===== MATERIAL TO PROCESS
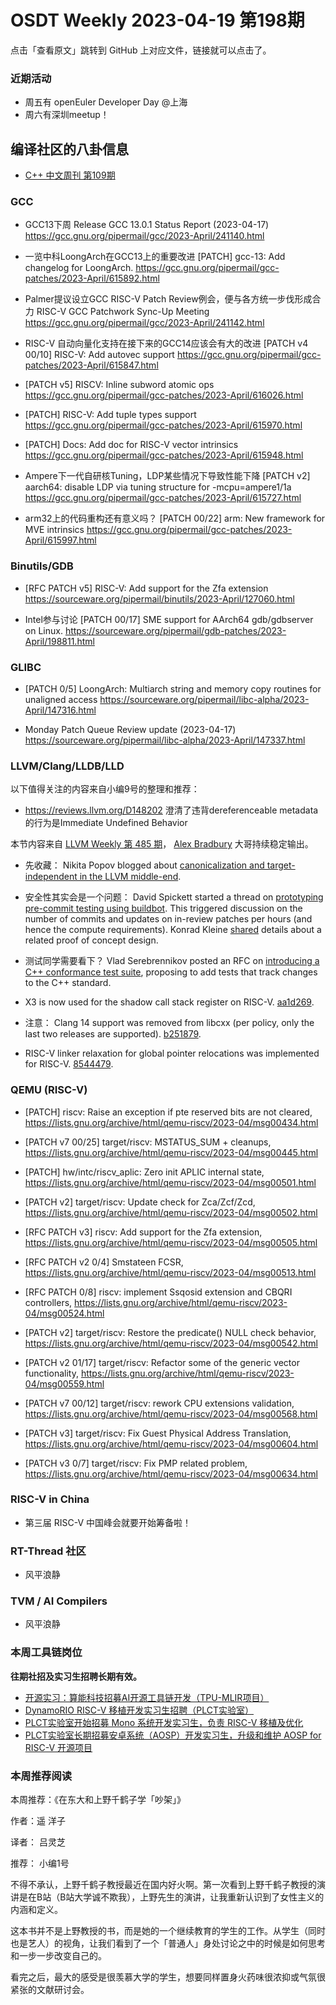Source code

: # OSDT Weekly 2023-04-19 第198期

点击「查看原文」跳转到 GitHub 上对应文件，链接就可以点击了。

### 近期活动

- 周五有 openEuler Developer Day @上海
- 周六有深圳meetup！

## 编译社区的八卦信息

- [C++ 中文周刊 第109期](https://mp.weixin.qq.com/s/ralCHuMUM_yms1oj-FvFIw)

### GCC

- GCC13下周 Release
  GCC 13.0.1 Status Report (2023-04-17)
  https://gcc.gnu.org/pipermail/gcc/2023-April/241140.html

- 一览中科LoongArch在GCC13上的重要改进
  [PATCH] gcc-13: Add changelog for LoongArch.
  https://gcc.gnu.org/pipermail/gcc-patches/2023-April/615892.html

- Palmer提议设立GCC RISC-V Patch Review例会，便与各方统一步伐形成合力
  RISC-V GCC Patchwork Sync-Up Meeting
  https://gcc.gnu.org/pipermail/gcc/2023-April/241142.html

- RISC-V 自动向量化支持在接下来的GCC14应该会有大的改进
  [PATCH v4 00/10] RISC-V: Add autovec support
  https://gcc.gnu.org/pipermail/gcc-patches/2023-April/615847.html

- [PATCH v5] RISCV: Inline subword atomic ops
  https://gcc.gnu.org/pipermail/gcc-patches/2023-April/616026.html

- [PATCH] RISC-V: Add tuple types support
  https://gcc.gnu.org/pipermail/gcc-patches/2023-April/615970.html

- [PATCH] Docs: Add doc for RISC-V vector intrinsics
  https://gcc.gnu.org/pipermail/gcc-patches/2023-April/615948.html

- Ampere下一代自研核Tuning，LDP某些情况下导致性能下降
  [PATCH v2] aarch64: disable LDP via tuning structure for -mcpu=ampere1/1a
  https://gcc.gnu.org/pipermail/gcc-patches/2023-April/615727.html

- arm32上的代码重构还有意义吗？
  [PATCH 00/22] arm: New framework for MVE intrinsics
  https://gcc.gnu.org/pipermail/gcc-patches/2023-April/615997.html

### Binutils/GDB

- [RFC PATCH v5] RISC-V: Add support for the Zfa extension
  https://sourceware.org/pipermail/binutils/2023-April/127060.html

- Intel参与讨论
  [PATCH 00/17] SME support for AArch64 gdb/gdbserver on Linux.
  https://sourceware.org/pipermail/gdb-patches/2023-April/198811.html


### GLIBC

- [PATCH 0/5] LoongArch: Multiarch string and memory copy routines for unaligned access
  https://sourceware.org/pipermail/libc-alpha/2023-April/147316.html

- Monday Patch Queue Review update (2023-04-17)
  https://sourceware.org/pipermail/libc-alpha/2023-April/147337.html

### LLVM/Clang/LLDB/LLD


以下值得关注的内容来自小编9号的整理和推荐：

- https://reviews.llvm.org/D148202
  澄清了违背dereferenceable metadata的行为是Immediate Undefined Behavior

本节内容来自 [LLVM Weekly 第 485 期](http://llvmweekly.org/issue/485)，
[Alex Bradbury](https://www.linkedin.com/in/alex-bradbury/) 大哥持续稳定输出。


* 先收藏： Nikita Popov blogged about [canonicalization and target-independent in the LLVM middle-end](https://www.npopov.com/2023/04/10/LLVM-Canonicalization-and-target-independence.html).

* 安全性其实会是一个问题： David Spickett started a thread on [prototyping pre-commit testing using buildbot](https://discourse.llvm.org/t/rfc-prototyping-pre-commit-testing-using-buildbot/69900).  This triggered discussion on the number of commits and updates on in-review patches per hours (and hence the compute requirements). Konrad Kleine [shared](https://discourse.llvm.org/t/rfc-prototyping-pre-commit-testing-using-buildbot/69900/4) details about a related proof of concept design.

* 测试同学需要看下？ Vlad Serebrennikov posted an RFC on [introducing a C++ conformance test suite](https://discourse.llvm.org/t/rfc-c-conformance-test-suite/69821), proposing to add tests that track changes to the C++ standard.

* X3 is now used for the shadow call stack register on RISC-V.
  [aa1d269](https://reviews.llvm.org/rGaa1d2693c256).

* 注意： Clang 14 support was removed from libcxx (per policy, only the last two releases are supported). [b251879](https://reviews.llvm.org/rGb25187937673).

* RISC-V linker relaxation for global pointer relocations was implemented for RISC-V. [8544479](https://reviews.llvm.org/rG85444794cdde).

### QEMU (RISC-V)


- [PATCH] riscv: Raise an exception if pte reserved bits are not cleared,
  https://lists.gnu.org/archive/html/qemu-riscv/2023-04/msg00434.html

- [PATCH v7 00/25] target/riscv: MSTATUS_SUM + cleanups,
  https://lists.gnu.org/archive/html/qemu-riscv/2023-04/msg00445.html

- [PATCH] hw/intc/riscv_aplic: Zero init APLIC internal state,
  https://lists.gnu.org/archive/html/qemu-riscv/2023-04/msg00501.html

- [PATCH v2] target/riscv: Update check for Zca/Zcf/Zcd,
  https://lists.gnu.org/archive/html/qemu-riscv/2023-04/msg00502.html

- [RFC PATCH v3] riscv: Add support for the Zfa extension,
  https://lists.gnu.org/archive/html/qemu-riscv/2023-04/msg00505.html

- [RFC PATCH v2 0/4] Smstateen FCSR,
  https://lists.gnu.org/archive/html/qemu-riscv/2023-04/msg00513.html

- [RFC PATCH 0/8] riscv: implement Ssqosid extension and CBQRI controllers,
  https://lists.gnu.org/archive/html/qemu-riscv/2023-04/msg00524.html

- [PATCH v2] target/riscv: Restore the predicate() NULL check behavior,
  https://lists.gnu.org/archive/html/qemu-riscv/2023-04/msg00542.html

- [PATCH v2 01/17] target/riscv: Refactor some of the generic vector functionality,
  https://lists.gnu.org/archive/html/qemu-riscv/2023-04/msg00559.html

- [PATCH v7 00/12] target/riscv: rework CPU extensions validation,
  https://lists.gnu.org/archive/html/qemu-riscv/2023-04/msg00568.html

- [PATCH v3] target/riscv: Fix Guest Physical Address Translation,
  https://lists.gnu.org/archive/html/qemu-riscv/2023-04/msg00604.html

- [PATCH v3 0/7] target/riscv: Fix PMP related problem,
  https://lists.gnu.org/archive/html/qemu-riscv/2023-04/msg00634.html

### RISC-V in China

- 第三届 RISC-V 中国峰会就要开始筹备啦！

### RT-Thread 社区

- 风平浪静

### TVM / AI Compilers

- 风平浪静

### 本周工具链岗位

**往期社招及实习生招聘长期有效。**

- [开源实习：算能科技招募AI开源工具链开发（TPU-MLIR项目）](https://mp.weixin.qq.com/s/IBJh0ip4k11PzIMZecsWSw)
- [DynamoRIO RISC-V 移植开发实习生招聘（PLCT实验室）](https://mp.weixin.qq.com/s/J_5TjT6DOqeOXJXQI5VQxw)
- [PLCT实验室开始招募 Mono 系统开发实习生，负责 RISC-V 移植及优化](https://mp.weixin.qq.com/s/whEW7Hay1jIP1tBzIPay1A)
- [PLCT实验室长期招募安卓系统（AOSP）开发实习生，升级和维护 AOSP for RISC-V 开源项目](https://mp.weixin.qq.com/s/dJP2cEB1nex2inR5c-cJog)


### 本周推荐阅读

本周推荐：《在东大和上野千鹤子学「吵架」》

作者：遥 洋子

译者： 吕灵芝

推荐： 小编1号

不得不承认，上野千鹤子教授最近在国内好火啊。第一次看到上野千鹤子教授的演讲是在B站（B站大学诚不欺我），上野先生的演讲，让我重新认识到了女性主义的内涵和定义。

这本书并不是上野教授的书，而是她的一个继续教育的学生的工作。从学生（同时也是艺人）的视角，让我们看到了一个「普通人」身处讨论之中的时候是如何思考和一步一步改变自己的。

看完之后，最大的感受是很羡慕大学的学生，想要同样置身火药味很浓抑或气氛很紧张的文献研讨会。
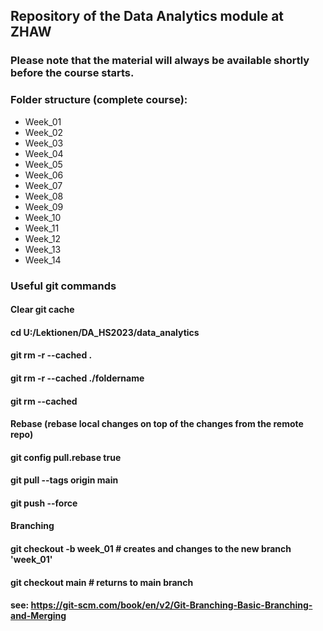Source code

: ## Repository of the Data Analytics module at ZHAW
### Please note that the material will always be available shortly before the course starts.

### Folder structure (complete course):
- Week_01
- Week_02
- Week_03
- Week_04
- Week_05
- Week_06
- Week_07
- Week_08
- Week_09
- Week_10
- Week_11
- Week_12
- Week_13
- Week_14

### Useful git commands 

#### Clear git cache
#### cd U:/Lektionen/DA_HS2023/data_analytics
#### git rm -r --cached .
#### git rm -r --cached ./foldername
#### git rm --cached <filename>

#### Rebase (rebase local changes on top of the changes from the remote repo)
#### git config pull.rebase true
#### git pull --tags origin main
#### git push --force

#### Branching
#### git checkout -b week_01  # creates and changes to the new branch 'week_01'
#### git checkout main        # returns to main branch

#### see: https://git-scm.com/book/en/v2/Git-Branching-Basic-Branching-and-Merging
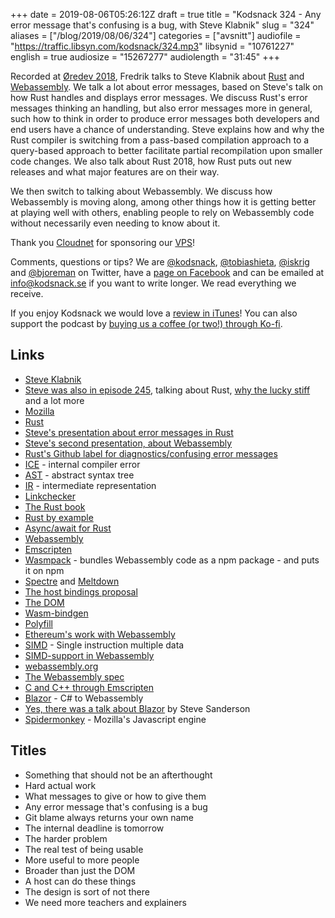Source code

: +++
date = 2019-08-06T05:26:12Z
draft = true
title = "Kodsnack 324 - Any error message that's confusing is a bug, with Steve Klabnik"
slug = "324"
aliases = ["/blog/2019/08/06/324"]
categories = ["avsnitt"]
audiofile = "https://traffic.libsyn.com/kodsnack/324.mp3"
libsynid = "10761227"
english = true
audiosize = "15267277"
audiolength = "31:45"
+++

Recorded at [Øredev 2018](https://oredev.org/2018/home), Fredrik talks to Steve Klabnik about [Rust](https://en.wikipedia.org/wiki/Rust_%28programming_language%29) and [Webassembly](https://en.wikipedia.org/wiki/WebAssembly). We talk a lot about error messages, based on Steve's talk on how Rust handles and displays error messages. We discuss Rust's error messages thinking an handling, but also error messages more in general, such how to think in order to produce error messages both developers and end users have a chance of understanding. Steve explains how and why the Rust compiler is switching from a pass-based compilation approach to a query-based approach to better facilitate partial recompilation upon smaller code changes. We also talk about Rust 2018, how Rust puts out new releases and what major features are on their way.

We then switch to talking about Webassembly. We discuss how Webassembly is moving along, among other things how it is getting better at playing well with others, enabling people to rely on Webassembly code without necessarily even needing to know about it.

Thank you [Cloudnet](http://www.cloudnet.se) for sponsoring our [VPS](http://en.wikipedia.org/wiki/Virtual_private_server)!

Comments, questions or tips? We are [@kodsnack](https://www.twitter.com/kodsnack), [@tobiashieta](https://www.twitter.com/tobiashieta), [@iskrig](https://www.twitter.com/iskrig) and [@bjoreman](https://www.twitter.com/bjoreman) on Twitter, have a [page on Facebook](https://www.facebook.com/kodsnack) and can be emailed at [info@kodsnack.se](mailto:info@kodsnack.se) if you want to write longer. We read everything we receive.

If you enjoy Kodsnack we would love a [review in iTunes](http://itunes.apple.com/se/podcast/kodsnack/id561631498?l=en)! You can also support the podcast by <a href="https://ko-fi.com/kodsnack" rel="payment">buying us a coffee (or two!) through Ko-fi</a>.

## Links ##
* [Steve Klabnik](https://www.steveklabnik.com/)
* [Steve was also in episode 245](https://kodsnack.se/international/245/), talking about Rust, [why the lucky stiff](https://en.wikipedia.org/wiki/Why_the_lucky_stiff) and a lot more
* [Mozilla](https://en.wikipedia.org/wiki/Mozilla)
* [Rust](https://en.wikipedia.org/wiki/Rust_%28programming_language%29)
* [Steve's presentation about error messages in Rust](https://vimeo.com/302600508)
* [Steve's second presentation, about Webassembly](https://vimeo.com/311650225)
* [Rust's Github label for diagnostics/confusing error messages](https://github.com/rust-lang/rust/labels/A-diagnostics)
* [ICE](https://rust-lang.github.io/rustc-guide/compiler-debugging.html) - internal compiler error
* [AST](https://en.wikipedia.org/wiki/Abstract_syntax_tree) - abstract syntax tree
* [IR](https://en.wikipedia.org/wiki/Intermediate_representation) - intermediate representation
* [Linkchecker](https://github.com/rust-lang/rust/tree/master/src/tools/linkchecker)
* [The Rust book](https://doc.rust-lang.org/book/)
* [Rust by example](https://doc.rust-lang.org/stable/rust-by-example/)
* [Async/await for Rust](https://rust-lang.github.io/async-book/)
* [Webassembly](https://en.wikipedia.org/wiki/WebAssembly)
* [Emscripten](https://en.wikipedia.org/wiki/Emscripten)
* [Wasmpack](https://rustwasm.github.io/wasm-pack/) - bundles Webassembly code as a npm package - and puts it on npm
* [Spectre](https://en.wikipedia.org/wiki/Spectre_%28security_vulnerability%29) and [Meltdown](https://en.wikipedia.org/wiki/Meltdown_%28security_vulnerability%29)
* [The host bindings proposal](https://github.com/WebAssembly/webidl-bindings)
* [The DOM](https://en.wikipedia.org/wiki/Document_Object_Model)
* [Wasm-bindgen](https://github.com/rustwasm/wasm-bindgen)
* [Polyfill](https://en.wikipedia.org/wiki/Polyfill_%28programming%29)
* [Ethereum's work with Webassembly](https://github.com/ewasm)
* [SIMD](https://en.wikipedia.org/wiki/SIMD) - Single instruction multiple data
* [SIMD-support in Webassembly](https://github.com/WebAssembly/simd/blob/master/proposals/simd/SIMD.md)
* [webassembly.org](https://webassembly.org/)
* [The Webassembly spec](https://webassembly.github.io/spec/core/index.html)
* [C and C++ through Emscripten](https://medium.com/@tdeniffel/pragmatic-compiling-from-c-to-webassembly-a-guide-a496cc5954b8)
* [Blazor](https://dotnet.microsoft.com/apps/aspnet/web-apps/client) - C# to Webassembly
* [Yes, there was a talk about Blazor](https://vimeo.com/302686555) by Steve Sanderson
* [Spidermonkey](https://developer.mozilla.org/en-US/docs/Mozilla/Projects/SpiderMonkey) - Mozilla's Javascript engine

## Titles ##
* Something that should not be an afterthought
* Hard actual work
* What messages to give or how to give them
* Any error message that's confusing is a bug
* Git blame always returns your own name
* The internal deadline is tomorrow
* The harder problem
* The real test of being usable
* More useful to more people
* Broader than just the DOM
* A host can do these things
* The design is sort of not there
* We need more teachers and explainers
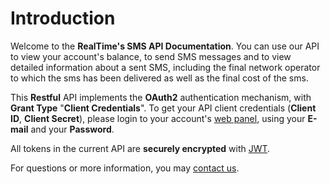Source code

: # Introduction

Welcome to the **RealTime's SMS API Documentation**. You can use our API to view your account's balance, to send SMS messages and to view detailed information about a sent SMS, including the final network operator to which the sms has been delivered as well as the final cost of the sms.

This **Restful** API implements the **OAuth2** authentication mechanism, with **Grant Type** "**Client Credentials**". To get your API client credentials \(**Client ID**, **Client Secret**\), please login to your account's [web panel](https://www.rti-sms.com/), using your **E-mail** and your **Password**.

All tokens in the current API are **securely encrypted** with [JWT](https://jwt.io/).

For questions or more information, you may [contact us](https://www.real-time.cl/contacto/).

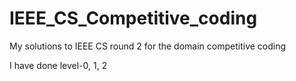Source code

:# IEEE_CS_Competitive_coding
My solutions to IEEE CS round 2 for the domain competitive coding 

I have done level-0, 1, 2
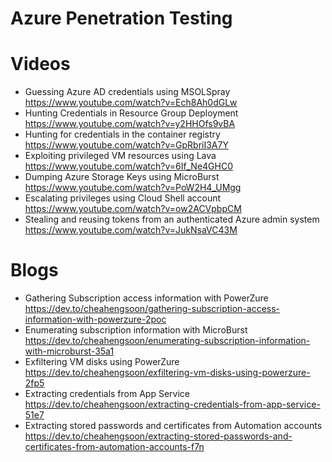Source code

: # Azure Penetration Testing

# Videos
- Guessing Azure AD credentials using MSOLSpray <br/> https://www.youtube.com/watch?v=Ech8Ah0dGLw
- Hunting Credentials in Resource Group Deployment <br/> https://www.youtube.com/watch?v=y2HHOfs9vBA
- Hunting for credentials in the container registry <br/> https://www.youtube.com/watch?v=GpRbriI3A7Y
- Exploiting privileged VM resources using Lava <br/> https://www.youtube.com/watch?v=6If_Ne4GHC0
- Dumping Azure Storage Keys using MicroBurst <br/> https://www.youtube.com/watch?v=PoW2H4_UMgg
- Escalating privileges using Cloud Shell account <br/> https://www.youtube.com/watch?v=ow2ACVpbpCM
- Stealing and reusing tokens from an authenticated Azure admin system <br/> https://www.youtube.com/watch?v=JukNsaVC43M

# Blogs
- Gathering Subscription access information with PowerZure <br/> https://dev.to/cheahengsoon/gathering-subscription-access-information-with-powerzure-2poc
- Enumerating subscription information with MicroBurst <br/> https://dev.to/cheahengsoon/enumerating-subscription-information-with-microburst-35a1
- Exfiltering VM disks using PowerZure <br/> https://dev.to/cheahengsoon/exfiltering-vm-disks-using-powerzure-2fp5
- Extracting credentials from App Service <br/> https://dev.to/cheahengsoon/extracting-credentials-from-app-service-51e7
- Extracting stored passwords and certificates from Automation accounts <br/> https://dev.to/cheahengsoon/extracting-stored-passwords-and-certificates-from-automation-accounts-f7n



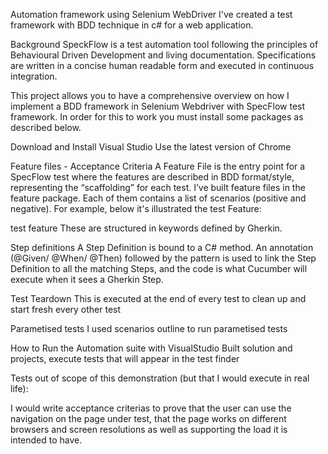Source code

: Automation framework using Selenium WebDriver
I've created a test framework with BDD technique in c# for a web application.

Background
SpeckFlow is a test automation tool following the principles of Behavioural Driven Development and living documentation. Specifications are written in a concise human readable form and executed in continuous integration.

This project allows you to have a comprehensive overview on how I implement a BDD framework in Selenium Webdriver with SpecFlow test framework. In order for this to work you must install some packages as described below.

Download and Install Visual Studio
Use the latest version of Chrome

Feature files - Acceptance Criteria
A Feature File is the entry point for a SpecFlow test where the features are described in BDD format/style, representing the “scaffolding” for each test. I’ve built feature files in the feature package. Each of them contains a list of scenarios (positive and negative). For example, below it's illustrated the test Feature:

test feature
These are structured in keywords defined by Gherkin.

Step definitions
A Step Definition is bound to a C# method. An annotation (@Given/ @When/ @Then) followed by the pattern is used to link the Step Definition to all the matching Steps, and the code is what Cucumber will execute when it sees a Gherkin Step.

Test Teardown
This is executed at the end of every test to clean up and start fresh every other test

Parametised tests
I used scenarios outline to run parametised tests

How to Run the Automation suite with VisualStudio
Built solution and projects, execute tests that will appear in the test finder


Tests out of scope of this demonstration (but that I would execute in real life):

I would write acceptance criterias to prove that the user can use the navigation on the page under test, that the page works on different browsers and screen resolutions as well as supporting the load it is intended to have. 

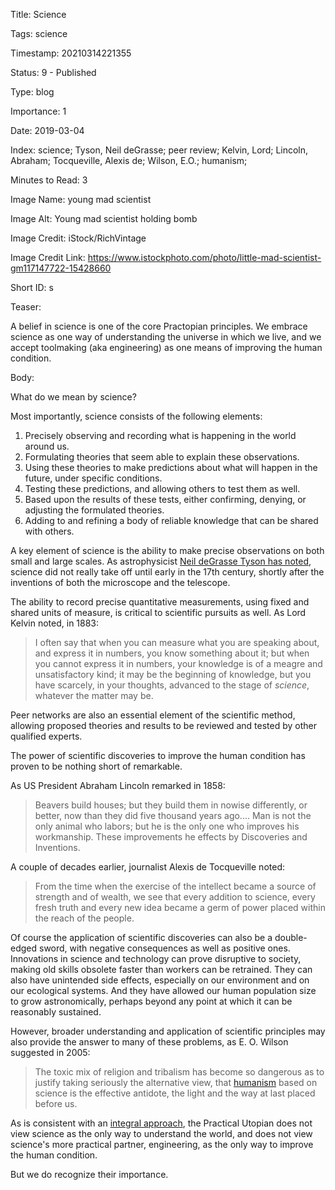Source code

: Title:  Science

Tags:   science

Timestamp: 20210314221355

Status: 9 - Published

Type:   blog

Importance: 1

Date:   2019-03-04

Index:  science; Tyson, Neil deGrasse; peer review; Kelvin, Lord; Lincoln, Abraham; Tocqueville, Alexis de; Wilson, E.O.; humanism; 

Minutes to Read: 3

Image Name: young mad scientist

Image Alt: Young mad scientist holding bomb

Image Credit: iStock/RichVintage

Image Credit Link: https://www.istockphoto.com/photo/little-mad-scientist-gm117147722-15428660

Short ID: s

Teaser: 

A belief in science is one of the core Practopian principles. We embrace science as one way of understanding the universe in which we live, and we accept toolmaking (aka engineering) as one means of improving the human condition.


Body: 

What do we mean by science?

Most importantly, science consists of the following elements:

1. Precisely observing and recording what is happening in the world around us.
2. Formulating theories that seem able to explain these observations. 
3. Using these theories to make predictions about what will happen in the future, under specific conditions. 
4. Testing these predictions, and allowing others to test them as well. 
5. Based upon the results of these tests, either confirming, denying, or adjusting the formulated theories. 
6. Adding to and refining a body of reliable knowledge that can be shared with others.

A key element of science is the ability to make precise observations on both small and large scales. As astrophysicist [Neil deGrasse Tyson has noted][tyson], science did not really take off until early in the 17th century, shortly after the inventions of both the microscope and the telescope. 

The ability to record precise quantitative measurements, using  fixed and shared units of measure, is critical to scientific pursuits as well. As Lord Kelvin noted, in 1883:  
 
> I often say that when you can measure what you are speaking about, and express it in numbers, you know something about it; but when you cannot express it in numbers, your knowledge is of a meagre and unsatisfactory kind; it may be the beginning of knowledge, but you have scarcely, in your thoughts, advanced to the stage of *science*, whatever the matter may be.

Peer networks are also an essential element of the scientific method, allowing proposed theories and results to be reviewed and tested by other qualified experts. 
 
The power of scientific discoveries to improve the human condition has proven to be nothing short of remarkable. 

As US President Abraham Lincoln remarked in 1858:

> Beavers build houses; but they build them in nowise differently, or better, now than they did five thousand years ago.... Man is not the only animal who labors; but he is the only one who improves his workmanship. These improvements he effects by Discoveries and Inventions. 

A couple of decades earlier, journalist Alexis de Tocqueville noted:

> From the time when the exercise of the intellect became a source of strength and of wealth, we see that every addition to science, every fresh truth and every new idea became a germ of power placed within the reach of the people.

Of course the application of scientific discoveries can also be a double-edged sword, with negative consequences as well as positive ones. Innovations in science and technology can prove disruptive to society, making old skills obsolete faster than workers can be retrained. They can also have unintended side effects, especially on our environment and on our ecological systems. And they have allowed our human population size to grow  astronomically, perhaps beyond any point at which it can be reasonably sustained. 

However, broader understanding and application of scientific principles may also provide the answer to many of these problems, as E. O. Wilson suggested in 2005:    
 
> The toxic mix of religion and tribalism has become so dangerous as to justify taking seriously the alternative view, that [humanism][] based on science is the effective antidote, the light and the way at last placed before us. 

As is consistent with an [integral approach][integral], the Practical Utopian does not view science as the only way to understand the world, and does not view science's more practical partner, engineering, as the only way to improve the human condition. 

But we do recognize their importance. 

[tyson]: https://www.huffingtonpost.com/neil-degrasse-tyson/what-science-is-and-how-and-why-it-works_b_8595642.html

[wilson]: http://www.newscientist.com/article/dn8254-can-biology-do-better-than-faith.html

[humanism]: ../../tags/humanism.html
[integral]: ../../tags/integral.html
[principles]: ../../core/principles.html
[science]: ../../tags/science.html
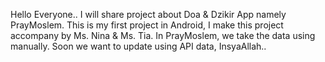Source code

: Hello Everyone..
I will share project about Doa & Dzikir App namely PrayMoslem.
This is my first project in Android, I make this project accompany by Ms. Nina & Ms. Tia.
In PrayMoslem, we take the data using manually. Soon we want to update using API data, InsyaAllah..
==========
▶ **WORK INSTRUCTION**
Each line holding the word "below" must be pulled from the records.

▶ **EXPECTED OUTPUT**
This project allows you to have a comprehensive overview on how I implement a BDD framework in Selenium Webdriver with SpecFlow test framework. In order for this to work you must install some packages as described below.
A Feature File is the entry point for a SpecFlow test where the features are described in BDD format/style, representing the “scaffolding” for each test. I’ve built feature files in the feature package. Each of them contains a list of scenarios (positive and negative). For example, below it's illustrated the test Feature:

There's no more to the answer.